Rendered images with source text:
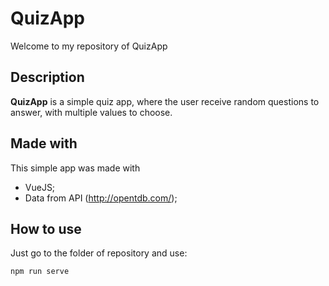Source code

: # QuizApp

Welcome to my repository of QuizApp

## Description

**QuizApp** is a simple quiz app, where the user receive random questions to answer, with multiple values to choose.

## Made with

This simple app was made with

- VueJS;
- Data from API (http://opentdb.com/);

## How to use

Just go to the folder of repository and use:

`npm run serve`

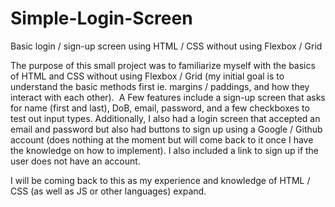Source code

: # Simple-Login-Screen
Basic login / sign-up screen using HTML / CSS without using Flexbox / Grid


The purpose of this small project was to familiarize myself with the basics of HTML and CSS without using Flexbox / Grid (my initial goal is to understand the basic methods first ie. margins / paddings, and how they interact with each other). 
A Few features include a sign-up screen that asks for name (first and last), DoB, email, password, and a few checkboxes to test out input types. Additionally, I also had a login screen that accepted an email and password but also had buttons to sign up using a Google / Github account (does nothing at the moment but will come back to it once I have the knowledge on how to implement). I also included a link to sign up if the user does not have an account.

I will be coming back to this as my experience and knowledge of HTML / CSS (as well as JS or other languages) expand.
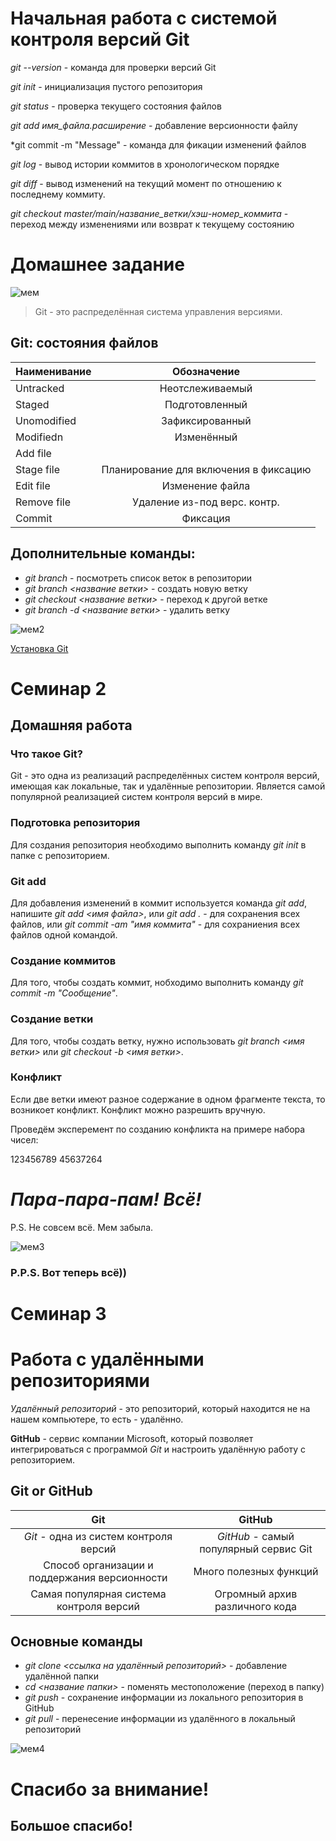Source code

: # Начальная работа с системой контроля версий Git

*git --version* - команда для проверки версий Git

*git init* -  инициализация пустого репозитория

*git status* - проверка текущего состояния файлов

*git add имя_файла.расширение* - добавление версионности файлу

*git commit -m "Message" - команда для фикации изменений файлов

*git log* - вывод истории коммитов в хронологическом порядке

*git diff* -  вывод изменений на текущий момент по отношению к последнему коммиту.

*git checkout master/main/название_ветки/хэш-номер_коммита* - переход между изменениями или возврат к текущему состоянию

# Домашнее задание

![мем](мем.jpg)

> Git - это распределённая система управления версиями.

## Git: состояния файлов

| Наименивание | Обозначение |
|:------------|:-----------:|
| Untracked | Неотслеживаемый |
| Staged | Подготовленный |
| Unomodified | Зафиксированный |
| Modifiedn | Изменённый |
| Add file  | 
| Stage file | Планирование для включения в фиксацию |
| Edit file | Изменение файла |
| Remove file | Удаление из-под верс. контр. |
| Commit | Фиксация |

## Дополнительные команды:
+ *git branch* - посмотреть список веток в репозитории
+ *git branch <название ветки>* - создать новую ветку
+ *git checkout <название ветки>* - переход к другой ветке
+ *git branch -d <название ветки>* - удалить ветку

![мем2](мем2.jpg) 

[Установка Git](https://git-scm.com/book/ru/v2/Введение-Установка-Git) 

# Семинар 2

## Домашняя работа

### Что такое Git?

Git - это одна из реализаций распределённых систем контроля версий, имеющая как локальные, так и удалённые репозитории. Является самой популярной реализацией систем контроля версий в мире.

### Подготовка репозитория

Для создания репозитория необходимо выполнить команду *git init* в папке с репозиторием.

### Git add

Для добавления изменений в коммит используется команда *git add*, напишите *git add <имя файла>*, или *git add .* - для сохранения всех файлов, или *git commit -am "имя коммита"* - для сохраниения всех файлов одной командой.

### Создание коммитов

Для того, чтобы создать коммит, нобходимо выполнить команду *git commit -m "Сообщение"*.

### Создание ветки

Для того, чтобы создать ветку, нужно использовать *git branch <имя ветки>* или *git checkout -b <имя ветки>*.

### Конфликт 

Если две ветки имеют разное содержание в одном фрагменте текста, то возникоет конфликт. Конфликт можно разрешить вручную. 

Проведём эксперемент по созданию конфликта на примере набора чисел:

123456789 45637264

# *Пара-пара-пам! Всё!*

P.S. Не совсем всё. Мем забыла.

![мем3](мем3.jpg) 

### P.P.S. Вот теперь всё))

# Семинар 3
# Работа с удалёнными репозиториями

_*Удалённый репозиторий*_ - это репозиторий, который находится не на нашем компьютере, то есть - удалённо. 

__GitHub__ - сервис компании Microsoft, который позволяет интегрироваться с программой *Git* и настроить удалённую работу с репозиторием. 

## Git or GitHub

|Git      | GitHub
|:-------:|:-------:|
|*Git* - одна из систем контроля версий | *GitHub* - самый популярный сервис Git|
| Способ организации и поддержания версионности| Много полезных функций|
| Самая популярная система контроля версий| Огромный архив различного кода|

## Основные команды 

+ *git clone <ссылка на удалённый репозиторий>* - добавление удалённой папки
+ *cd <название папки>* - поменять местоположение (переход в папку)
+ *git push* - сохранение информации из локального репозитория в GitHub
+ *git pull* - перенесение информации из удалённого в локальный репозиторий

![мем4](мем4.jpg) 

# Спасибо за внимание!
## Большое спасибо!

About this exercise
Write out every line above again exactly, with the pictures left out.

Worked solution
Source code

: # QuizApp

Welcome to my repository of QuizApp

## Description

**QuizApp** is a simple quiz app, where the user receive random questions to answer, with multiple values to choose.

## Made with

This simple app was made with

- VueJS;
- Data from API (http://opentdb.com/);

## How to use

Just go to the folder of repository and use:

`npm run serve`

Source code

: # Simple-Login-Screen
Basic login / sign-up screen using HTML / CSS without using Flexbox / Grid


The purpose of this small project was to familiarize myself with the basics of HTML and CSS without using Flexbox / Grid (my initial goal is to understand the basic methods first ie. margins / paddings, and how they interact with each other). 
A Few features include a sign-up screen that asks for name (first and last), DoB, email, password, and a few checkboxes to test out input types. Additionally, I also had a login screen that accepted an email and password but also had buttons to sign up using a Google / Github account (does nothing at the moment but will come back to it once I have the knowledge on how to implement). I also included a link to sign up if the user does not have an account.

I will be coming back to this as my experience and knowledge of HTML / CSS (as well as JS or other languages) expand.
Source code

: # Начальная работа с системой контроля версий Git

*git --version* - команда для проверки версий Git

*git init* -  инициализация пустого репозитория

*git status* - проверка текущего состояния файлов

*git add имя_файла.расширение* - добавление версионности файлу

*git commit -m "Message" - команда для фикации изменений файлов

*git log* - вывод истории коммитов в хронологическом порядке

*git diff* -  вывод изменений на текущий момент по отношению к последнему коммиту.

*git checkout master/main/название_ветки/хэш-номер_коммита* - переход между изменениями или возврат к текущему состоянию

# Домашнее задание

![мем](мем.jpg)

> Git - это распределённая система управления версиями.

## Git: состояния файлов

| Наименивание | Обозначение |
|:------------|:-----------:|
| Untracked | Неотслеживаемый |
| Staged | Подготовленный |
| Unomodified | Зафиксированный |
| Modifiedn | Изменённый |
| Add file  | 
| Stage file | Планирование для включения в фиксацию |
| Edit file | Изменение файла |
| Remove file | Удаление из-под верс. контр. |
| Commit | Фиксация |

## Дополнительные команды:
+ *git branch* - посмотреть список веток в репозитории
+ *git branch <название ветки>* - создать новую ветку
+ *git checkout <название ветки>* - переход к другой ветке
+ *git branch -d <название ветки>* - удалить ветку

![мем2](мем2.jpg) 

[Установка Git](https://git-scm.com/book/ru/v2/Введение-Установка-Git) 

# Семинар 2

## Домашняя работа

### Что такое Git?

Git - это одна из реализаций распределённых систем контроля версий, имеющая как локальные, так и удалённые репозитории. Является самой популярной реализацией систем контроля версий в мире.

### Подготовка репозитория

Для создания репозитория необходимо выполнить команду *git init* в папке с репозиторием.

### Git add

Для добавления изменений в коммит используется команда *git add*, напишите *git add <имя файла>*, или *git add .* - для сохранения всех файлов, или *git commit -am "имя коммита"* - для сохраниения всех файлов одной командой.

### Создание коммитов

Для того, чтобы создать коммит, нобходимо выполнить команду *git commit -m "Сообщение"*.

### Создание ветки

Для того, чтобы создать ветку, нужно использовать *git branch <имя ветки>* или *git checkout -b <имя ветки>*.

### Конфликт 

Если две ветки имеют разное содержание в одном фрагменте текста, то возникоет конфликт. Конфликт можно разрешить вручную. 

Проведём эксперемент по созданию конфликта на примере набора чисел:

123456789 45637264

# *Пара-пара-пам! Всё!*

P.S. Не совсем всё. Мем забыла.

![мем3](мем3.jpg) 

### P.P.S. Вот теперь всё))

# Семинар 3
# Работа с удалёнными репозиториями

_*Удалённый репозиторий*_ - это репозиторий, который находится не на нашем компьютере, то есть - удалённо. 

__GitHub__ - сервис компании Microsoft, который позволяет интегрироваться с программой *Git* и настроить удалённую работу с репозиторием. 

## Git or GitHub

|Git      | GitHub
|:-------:|:-------:|
|*Git* - одна из систем контроля версий | *GitHub* - самый популярный сервис Git|
| Способ организации и поддержания версионности| Много полезных функций|
| Самая популярная система контроля версий| Огромный архив различного кода|

## Основные команды 

+ *git clone <ссылка на удалённый репозиторий>* - добавление удалённой папки
+ *cd <название папки>* - поменять местоположение (переход в папку)
+ *git push* - сохранение информации из локального репозитория в GitHub
+ *git pull* - перенесение информации из удалённого в локальный репозиторий

![мем4](мем4.jpg) 

# Спасибо за внимание!
## Большое спасибо!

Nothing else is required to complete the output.